The last conversation I had before leaving ORGCon for the day was with Alec Muffet, Adriana Lukas, Glynn Wintle and others about whether ORG was a Liberal Democrat party conspiracy, or was in some way permanently leftist. This is a concern shared with me privately and one which is important enough to gather opinion on. The consensus was that it wasn’t a liberal democrat conspiracy and had significant involvment from right-wingers (by which I mean pro-market and social liberals), including vouched for members of that persuasion.
Tim Wu’s view on what we ought to do
The assurances received are reassuring but there is a case to answer. Ex-Green figure head Jim Killock did, after all, agree to open the conference and – in his words – “set the scene” with a talk by Tim Wu. I have frankly never heard of this chap before his talk today, but was persuaded that freedom is not be found on the road he is travelling.
He’s a knowlegable man with a firm grasp of technical history, and his talk was educational. He is rightly concerned for free-speech and privacy on the internet but his solutions are not going to work. He wants to bring corporations under the control of the state through anti-trust and monopolies legislation and net-neutrality regulations, as if the state was a perfectly incoruptable God capable of stewarding the internet better than the people who own it now (which is a very large number of companies). Bizarrely he suggested a US network operator (AT&T if I recall correctly) was pressured into accepting PRISM through fear of what might happen to a pair of mergers that were before the US anti-trsut authorities, but did not acknowledge the obvious corrolaries of that story and again endorsed the use of anti-trust law in the Q&A.
Snooper’s charter is still not dead
The session on the Snooper’s Charter was basically an info dump, delivered in under an hour. The dump included the state of the legislation now and the “problems” facing legislators, that is, the types of data they can’t yet legally get. An investigative journalist told his story and established the ages of various measures (which are not new) Discussion then continued, somewhat inaudibly, to talk about some of the various problems with stopping the passage of the bill. I concluded a better way to get up-to-date on this area was to read through the report, which was helpfully available in the exhibition area.
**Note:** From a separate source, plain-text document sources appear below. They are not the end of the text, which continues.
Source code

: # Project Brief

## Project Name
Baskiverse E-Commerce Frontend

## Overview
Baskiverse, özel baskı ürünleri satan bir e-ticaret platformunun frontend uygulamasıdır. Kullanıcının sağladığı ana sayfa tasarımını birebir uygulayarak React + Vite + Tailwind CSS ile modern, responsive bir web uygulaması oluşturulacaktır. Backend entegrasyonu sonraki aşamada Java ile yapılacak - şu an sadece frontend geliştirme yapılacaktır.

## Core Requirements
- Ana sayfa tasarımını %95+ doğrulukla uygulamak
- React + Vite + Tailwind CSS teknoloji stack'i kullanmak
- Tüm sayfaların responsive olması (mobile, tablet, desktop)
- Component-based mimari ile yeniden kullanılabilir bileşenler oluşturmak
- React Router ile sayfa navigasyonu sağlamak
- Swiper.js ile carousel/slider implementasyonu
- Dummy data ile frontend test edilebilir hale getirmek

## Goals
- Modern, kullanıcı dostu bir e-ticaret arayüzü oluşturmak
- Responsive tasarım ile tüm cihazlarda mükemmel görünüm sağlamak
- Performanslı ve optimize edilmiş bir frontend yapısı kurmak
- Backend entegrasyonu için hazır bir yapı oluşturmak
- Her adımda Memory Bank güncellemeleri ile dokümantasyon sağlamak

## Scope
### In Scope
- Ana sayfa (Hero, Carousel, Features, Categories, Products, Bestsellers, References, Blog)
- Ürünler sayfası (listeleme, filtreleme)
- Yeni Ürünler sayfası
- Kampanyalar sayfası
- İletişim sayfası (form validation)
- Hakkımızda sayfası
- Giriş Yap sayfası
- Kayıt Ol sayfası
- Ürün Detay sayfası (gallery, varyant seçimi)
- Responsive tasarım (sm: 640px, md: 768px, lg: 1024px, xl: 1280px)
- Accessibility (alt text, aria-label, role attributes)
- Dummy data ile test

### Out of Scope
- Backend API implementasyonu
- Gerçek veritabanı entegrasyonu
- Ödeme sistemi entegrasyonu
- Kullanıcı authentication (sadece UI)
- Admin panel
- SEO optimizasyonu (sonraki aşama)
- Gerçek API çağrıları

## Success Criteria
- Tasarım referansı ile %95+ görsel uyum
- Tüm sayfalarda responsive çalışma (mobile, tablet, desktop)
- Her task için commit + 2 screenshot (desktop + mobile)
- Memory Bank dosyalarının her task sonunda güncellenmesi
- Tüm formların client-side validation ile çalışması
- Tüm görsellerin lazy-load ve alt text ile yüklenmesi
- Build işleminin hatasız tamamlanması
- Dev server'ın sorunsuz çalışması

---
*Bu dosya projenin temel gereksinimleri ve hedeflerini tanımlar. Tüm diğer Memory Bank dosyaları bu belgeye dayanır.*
Data protection revolution
The session on the Data Protection Bill was better paced and structured. The lady from Privacy International claimed that the EU regulation would be a tame evolution of current law, which may be true to some extent, but the level of protection proscribed in law seemed to be very high. She listed:
- The regulation sought to ensure a strong right to privacy that was enforced (against businesses).
- A right to data-portability, which means businesses would be mandated to provide (securely, we assume) a data-export function where all the information they hold on you can be downloaded in a form that would allow it to be uploaded to a competitor.
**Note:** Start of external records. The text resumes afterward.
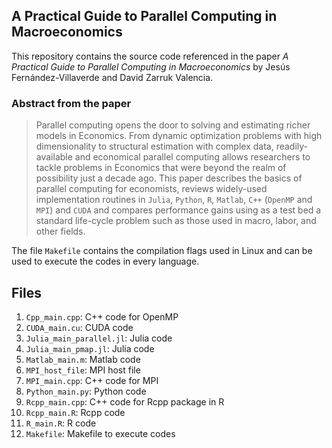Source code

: ## A Practical Guide to Parallel Computing in Macroeconomics

This repository contains the source code referenced in the paper *A Practical Guide to Parallel Computing in Macroeconomics* by Jesús
Fernández-Villaverde and David Zarruk Valencia.

### Abstract from the paper

> Parallel computing opens the door to solving and estimating richer models in Economics. From dynamic optimization
> problems with high dimensionality to structural estimation with complex data, readily-available and economical parallel
> computing allows researchers to tackle problems in Economics that were beyond the realm of possibility just a decade ago. This
> paper describes the basics of parallel computing for economists, reviews widely-used implementation routines in `Julia`, `Python`,
> `R`, `Matlab`, `C++` (`OpenMP` and `MPI`) and `CUDA` and compares performance gains using as a test bed a standard life-cycle problem
> such as those used in macro, labor, and other fields.

The file `Makefile` contains the compilation flags used in Linux and can be used to execute the codes in every language.

## Files

1. `Cpp_main.cpp`: C++ code for OpenMP
2. `CUDA_main.cu`: CUDA code
3. `Julia_main_parallel.jl`: Julia code
4. `Julia_main_pmap.jl`: Julia code
5. `Matlab_main.m`: Matlab code
6. `MPI_host_file`: MPI host file
6. `MPI_main.cpp`: C++ code for MPI
8. `Python_main.py`: Python code
9. `Rcpp_main.cpp`: C++ code for Rcpp package in R
10. `Rcpp_main.R`: Rcpp code
11. `R_main.R`: R code
12. `Makefile`: Makefile to execute codes
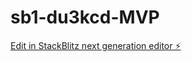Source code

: # sb1-du3kcd-MVP

[Edit in StackBlitz next generation editor ⚡️](https://stackblitz.com/~/github.com/abrar-aslam1/sb1-du3kcd-MVP)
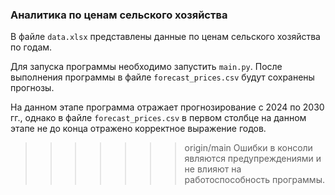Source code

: ### Аналитика по ценам сельского хозяйства

В файле `data.xlsx` представлены данные по ценам сельского хозяйства по годам.

Для запуска программы необходимо запустить `main.py`. 
После выполнения программы в файле `forecast_prices.csv` будут сохранены прогнозы.

На данном этапе программа отражает прогнозирование с 2024 по 2030 гг., 
однако в файле `forecast_prices.csv` в первом столбце на данном этапе не до конца 
отражено корректное выражение годов.

>>>>>>> origin/main
Ошибки в консоли являются предупреждениями и не влияют на работоспособность программы.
- A ban on automated profiling, whcih means a ban on making decisions about people using software algorithms that might cause them to be treasted differently from other customers.
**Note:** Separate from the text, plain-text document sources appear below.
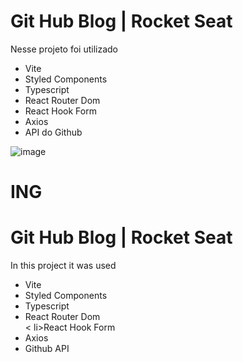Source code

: <h1>Git Hub Blog | Rocket Seat</h1>

<p>Nesse projeto foi utilizado</p>

<ul>
  <li>Vite</li>
  <li>Styled Components</li>
  <li>Typescript</li>
  <li>React Router Dom</li>
  <li>React Hook Form</li>
  <li>Axios</li>
  <li>API do Github</li>
</ul>

![image](https://github.com/user-attachments/assets/bac5dbb9-dee5-4ba4-8969-4b7eb697e833)


<h1>ING</h1>

<h1>Git Hub Blog | Rocket Seat</h1>

<p>In this project it was used</p> 
<ul> 
  <li>Vite</li> 
  <li>Styled Components</li> 
  <li>Typescript</li> 
  <li>React Router Dom</li> 
  < li>React Hook Form</li> 
  <li>Axios</li> 
  <li>Github API</li> 
</ul>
- A right to be forgotten about.
- A requirement that privacy protection is on by default.
- A requirement that privacy protection is designed into systems before customers interact with it.
Privacy campaigners are obviously very keen for that shopping list to get passed, as it represents all of the features of their preferred way for consumers to deal with companies. Corporations seem to be a bit concerned that the regulations are very prescriptive and want more flexibility. That sets the scene for a face off in the EU and some 4000 ammendments have been tabled. Privacy campaigners are lobbying for their interests to be represented by MEPs and are tracking how MEPs vote, sorting “good” from “bad”.
The deputy information commissioner seemed more reasonable. He mentioned for example that a right to be forgotten that entitled consumers to have their data erased entirely would be difficult to acheive technically and would have to be relaxed. The word he used was “unrealistic”, quite so, every developer knows that you do not lightly delete database records. He also mentioned that impact assessments were a potential problem and “one size fits all” regulations may be onerous to some (I have heard that impact assessment might need to be conducted for every change to regulated software). Conversely there may be a problem of fragmentation in the data protection regime, with courts, police and public sector bodies subject to a separate regime. One regime could be hard enough with a great deal of detail in it, from the details of documentation to be filed and the qualifications of members of staff corporations would be required to retain.
Another item mentioned by the deputy information commissioner was that there is a stiff deadline for the regulations to pass. If they don’t get through by March/April 2014 then they will have to be abandoned as elections are held and may not be picked up again.
Kassey Chappelle spoke on behalf of Vodafone (video bookmark). She claimed there is a level of under-investment in privacy by corporations [not according to that Microsoft advert 🙂 ] and that Vodafone had tried to do more. They had conducted a health-check of privacy in the company and found a spaghetti mess of policies and procedures agreed on a product-by-product basis in a range of jurisdictions, all agreed beteen product managers and lawyers. She claimed, fairly I suppose, that lawyers are trained to provide technically correct answers about what to do in the face of the law and that the user experience, and the user’s desires of the product are secondary. Consent was being captured in various places, usually by just showing a massive block of legalese. It was not meaningful to users and was a mess to adminsiter.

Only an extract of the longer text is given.